How to complete this task
Beginning with the line that contains "Without proper documentation, I", copy each remaining line of the data below exactly.

[Saved data entries]
--------------------
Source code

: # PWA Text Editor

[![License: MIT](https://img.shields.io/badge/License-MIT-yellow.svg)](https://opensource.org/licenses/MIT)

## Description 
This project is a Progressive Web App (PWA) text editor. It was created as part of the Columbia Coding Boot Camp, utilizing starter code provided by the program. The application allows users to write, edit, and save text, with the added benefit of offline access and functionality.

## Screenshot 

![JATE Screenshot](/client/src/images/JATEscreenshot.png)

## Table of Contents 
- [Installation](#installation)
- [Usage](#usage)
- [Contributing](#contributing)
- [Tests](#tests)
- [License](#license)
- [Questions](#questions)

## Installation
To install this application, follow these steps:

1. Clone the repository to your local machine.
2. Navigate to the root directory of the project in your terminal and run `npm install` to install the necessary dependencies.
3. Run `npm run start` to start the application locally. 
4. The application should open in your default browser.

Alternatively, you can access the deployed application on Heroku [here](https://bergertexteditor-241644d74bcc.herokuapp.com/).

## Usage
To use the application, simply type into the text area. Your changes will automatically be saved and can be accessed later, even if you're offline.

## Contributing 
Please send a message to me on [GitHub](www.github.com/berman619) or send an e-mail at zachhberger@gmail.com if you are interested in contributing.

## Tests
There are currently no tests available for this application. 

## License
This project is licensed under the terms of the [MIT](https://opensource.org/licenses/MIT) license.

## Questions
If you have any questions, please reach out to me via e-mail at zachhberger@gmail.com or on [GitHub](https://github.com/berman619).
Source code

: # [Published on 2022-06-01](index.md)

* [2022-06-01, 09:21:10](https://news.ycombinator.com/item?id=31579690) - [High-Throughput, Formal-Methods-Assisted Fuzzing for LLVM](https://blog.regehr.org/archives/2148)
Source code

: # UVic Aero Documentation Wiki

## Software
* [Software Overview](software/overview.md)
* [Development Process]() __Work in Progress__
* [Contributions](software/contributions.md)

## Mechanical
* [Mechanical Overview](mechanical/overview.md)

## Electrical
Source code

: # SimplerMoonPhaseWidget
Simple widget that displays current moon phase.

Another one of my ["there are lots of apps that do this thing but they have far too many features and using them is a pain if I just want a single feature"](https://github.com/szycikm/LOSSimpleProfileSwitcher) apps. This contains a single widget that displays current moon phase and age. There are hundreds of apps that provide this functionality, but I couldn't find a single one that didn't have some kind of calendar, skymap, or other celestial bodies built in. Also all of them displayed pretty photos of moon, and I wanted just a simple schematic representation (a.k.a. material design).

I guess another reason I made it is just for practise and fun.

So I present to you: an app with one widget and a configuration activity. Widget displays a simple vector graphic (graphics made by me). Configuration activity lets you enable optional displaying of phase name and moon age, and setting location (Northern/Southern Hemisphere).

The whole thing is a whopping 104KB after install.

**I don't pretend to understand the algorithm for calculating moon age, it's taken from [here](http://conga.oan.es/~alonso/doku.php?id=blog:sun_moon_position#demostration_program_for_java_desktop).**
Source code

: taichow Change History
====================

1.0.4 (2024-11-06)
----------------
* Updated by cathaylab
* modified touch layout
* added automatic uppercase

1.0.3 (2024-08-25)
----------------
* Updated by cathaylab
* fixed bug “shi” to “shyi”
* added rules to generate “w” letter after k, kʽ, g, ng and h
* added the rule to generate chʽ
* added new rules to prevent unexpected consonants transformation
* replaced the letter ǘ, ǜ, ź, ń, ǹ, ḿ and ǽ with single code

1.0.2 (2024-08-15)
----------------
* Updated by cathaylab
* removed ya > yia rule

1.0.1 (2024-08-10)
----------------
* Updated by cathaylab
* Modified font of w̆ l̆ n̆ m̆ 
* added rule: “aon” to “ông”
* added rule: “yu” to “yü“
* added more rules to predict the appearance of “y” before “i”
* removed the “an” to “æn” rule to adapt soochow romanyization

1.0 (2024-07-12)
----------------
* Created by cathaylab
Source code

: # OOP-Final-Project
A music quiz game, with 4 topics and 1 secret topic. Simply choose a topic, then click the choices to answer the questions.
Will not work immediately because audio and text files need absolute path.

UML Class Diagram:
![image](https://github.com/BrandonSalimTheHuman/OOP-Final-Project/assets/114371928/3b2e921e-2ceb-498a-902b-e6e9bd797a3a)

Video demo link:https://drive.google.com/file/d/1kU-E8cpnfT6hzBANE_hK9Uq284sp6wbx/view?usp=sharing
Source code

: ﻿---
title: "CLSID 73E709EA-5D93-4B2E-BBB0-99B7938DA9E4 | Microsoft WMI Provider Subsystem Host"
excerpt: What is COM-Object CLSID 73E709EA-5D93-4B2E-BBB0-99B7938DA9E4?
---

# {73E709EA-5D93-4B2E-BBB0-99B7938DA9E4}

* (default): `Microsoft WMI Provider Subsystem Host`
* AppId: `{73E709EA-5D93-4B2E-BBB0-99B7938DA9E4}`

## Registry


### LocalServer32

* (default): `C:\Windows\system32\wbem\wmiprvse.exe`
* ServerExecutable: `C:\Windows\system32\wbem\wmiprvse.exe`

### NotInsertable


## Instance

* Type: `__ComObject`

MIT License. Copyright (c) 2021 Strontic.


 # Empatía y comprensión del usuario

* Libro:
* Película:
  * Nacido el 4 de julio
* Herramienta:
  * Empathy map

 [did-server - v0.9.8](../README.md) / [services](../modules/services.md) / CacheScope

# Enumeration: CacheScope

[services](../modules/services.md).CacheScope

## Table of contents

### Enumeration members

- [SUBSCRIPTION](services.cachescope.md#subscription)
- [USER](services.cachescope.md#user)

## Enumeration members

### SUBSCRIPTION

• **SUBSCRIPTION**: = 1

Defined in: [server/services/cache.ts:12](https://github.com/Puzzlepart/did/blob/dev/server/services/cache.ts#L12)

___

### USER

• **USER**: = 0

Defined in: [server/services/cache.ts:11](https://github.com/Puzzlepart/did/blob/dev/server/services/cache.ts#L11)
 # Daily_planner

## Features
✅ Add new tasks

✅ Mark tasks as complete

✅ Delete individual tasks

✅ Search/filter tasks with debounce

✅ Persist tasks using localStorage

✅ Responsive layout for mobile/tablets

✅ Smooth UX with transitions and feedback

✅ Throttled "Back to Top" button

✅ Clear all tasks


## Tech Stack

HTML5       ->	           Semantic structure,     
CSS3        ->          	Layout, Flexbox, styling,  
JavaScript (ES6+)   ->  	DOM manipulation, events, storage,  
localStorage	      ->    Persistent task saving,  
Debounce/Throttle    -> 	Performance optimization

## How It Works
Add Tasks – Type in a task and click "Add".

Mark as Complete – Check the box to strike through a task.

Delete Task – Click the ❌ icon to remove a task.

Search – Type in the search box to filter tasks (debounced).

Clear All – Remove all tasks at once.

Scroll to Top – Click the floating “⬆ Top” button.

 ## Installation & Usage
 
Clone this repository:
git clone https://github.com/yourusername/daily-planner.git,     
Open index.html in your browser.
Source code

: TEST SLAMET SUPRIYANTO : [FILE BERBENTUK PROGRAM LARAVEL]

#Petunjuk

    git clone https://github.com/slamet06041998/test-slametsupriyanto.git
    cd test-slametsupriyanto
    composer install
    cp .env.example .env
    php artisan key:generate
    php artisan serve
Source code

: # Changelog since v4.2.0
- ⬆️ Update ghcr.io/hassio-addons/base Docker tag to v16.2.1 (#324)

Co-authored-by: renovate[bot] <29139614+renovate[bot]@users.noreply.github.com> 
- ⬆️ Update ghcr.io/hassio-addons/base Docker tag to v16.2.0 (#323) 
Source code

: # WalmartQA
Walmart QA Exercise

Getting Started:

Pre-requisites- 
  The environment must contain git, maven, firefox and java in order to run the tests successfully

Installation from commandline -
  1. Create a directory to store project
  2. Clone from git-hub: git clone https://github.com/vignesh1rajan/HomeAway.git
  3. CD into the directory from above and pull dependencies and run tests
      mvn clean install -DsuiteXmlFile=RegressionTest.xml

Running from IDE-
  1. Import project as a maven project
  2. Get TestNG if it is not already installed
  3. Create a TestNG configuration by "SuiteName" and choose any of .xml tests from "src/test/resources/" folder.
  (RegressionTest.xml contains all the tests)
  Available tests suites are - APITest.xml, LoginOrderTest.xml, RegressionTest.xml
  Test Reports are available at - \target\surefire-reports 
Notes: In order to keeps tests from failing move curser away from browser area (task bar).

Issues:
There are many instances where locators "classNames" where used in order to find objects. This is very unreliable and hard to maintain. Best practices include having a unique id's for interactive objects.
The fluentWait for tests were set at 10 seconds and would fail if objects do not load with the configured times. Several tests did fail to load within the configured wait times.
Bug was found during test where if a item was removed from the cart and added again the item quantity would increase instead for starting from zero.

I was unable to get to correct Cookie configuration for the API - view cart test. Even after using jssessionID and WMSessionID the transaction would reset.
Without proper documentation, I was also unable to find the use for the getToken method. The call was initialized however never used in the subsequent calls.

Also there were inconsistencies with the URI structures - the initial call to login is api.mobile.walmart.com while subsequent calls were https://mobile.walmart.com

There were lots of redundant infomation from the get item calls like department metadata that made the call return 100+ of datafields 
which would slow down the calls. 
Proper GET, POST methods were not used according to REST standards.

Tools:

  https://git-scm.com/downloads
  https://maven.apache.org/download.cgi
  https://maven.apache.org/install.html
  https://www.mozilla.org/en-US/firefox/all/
--------------------
Your response
Without proper documentation, I was also unable to find the use for the getToken method. The call was initialized however never used in the subsequent calls.

Also there were inconsistencies with the URI structures - the initial call to login is api.mobile.walmart.com while subsequent calls were https://mobile.walmart.com

There were lots of redundant infomation from the get item calls like department metadata that made the call return 100+ of datafields 
which would slow down the calls. 
Proper GET, POST methods were not used according to REST standards.

Tools:

  https://git-scm.com/downloads
  https://maven.apache.org/download.cgi
  https://maven.apache.org/install.html
  https://www.mozilla.org/en-US/firefox/all/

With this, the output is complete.